# Assignment
All that is wanted is a word-for-word copy of the data from its first line to the line containing "CentOS7安装PPTP VPN（开启firewall防火墙）", both included.

# The data
+ + + + +
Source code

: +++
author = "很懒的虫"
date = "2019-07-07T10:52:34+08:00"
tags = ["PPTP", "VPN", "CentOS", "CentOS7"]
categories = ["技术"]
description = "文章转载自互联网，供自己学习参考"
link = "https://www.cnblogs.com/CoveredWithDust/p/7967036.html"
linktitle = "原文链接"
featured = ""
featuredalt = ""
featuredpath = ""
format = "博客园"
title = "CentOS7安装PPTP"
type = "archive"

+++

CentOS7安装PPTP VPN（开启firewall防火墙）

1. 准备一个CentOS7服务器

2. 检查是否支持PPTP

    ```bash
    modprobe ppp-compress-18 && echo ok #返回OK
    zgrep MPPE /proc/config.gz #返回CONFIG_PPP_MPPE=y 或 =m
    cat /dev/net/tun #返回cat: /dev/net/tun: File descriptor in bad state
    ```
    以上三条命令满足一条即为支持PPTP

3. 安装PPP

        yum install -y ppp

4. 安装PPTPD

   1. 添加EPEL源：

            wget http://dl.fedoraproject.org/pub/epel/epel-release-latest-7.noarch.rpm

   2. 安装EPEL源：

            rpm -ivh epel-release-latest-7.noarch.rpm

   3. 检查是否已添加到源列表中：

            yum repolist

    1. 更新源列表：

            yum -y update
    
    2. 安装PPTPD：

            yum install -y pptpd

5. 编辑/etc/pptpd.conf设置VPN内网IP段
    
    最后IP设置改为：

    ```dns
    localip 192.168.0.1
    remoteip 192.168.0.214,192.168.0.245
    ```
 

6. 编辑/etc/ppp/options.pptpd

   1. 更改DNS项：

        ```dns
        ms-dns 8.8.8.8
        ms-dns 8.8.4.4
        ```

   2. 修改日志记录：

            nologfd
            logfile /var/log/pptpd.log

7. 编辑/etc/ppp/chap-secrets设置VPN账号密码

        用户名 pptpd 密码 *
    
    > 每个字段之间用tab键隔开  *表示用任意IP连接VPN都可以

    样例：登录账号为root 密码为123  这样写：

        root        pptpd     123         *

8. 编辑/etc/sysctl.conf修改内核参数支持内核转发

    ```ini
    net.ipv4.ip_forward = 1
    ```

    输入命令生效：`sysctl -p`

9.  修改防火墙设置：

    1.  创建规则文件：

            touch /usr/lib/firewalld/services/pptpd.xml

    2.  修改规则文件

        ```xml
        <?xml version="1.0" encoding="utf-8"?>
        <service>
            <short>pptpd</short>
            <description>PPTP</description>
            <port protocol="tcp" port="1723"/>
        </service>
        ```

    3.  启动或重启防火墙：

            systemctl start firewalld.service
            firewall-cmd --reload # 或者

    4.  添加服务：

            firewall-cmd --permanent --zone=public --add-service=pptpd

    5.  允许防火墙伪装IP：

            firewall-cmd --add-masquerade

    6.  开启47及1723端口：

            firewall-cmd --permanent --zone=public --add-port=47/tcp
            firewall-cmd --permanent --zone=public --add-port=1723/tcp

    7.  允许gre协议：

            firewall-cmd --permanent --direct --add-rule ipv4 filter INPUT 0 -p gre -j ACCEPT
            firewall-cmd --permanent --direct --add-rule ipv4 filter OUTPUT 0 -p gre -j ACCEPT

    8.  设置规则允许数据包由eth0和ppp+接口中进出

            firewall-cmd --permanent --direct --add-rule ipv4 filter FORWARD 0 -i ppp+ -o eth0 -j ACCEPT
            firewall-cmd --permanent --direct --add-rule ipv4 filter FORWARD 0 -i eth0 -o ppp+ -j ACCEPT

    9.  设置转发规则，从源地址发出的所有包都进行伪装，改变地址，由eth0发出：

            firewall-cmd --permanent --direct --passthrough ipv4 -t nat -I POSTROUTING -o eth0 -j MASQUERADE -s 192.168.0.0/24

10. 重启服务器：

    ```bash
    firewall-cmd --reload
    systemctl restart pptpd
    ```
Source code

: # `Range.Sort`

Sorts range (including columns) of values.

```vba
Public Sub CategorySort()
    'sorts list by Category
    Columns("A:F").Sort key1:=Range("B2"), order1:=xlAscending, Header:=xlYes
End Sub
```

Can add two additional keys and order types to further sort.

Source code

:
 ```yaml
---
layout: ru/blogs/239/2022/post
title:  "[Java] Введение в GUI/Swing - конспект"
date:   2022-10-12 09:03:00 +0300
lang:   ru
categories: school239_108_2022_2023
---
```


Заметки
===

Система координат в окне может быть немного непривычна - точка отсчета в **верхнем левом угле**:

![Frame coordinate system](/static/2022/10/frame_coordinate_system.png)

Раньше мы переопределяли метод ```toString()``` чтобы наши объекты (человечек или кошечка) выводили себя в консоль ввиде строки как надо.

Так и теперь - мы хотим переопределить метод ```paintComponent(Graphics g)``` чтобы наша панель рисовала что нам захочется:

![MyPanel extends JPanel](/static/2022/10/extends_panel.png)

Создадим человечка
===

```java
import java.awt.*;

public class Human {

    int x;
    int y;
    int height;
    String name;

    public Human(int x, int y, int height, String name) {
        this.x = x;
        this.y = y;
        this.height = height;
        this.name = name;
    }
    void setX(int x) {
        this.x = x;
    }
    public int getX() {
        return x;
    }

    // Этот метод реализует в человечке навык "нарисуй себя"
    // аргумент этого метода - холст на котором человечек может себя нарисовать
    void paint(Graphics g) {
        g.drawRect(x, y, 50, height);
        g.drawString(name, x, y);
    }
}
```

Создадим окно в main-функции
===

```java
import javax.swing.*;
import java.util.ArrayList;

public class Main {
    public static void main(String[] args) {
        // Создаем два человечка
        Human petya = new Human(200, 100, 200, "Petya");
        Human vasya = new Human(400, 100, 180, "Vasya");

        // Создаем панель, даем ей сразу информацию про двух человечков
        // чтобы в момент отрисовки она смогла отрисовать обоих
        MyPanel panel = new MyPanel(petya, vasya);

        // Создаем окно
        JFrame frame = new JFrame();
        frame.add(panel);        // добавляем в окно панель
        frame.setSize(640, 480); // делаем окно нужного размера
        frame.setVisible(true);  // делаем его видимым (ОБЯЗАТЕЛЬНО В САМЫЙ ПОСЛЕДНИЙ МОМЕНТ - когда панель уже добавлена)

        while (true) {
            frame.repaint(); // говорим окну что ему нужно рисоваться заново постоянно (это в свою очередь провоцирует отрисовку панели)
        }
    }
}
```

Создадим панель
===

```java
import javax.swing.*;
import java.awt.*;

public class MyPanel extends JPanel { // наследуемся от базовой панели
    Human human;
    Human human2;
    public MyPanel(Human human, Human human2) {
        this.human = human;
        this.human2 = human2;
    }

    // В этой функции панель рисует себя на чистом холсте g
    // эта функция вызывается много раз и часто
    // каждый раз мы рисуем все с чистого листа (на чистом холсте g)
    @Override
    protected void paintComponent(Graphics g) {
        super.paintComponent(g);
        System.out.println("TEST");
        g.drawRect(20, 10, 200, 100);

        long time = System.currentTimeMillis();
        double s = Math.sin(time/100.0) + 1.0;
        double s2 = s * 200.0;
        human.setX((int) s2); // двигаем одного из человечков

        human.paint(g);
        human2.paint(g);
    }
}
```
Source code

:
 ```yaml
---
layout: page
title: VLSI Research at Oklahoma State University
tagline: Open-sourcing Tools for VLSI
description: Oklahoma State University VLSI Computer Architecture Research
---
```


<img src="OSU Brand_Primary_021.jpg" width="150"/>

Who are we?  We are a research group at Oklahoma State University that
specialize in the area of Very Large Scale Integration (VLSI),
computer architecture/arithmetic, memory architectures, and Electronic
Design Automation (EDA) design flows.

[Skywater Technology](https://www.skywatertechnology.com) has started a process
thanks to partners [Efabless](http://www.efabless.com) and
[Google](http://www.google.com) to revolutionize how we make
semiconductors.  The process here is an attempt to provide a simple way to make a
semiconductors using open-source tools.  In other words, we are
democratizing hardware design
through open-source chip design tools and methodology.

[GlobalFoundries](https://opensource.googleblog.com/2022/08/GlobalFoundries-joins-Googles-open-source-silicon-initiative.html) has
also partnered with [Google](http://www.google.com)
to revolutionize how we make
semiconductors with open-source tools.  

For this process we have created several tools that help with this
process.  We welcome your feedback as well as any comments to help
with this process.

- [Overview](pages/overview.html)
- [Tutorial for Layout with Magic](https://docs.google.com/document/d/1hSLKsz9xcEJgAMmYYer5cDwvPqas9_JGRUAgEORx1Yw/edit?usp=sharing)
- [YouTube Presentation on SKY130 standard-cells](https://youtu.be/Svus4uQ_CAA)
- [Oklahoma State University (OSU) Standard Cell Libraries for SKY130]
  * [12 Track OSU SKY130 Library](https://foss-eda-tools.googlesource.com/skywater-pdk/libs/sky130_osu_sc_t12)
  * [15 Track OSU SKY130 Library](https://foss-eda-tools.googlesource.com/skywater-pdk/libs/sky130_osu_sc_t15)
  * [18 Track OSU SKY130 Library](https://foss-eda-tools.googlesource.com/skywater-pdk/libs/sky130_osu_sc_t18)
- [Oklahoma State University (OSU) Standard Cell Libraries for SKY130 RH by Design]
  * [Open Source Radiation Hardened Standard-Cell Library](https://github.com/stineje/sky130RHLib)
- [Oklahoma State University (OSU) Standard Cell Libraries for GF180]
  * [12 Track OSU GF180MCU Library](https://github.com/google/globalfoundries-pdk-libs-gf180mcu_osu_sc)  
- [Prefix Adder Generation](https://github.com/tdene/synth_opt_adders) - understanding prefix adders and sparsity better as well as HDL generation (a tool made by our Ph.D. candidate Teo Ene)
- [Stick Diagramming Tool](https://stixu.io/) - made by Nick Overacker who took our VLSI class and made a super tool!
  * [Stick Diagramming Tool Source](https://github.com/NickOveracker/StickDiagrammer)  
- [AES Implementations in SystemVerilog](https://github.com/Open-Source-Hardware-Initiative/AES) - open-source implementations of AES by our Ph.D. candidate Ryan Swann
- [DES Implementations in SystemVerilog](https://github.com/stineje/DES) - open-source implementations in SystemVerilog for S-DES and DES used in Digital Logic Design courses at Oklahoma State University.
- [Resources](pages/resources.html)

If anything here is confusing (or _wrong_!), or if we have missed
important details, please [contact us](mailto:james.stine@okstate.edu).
+ + + + +
# Solution to this exercise
Source code

: +++
author = "很懒的虫"
date = "2019-07-07T10:52:34+08:00"
tags = ["PPTP", "VPN", "CentOS", "CentOS7"]
categories = ["技术"]
description = "文章转载自互联网，供自己学习参考"
link = "https://www.cnblogs.com/CoveredWithDust/p/7967036.html"
linktitle = "原文链接"
featured = ""
featuredalt = ""
featuredpath = ""
format = "博客园"
title = "CentOS7安装PPTP"
type = "archive"

+++

CentOS7安装PPTP VPN（开启firewall防火墙）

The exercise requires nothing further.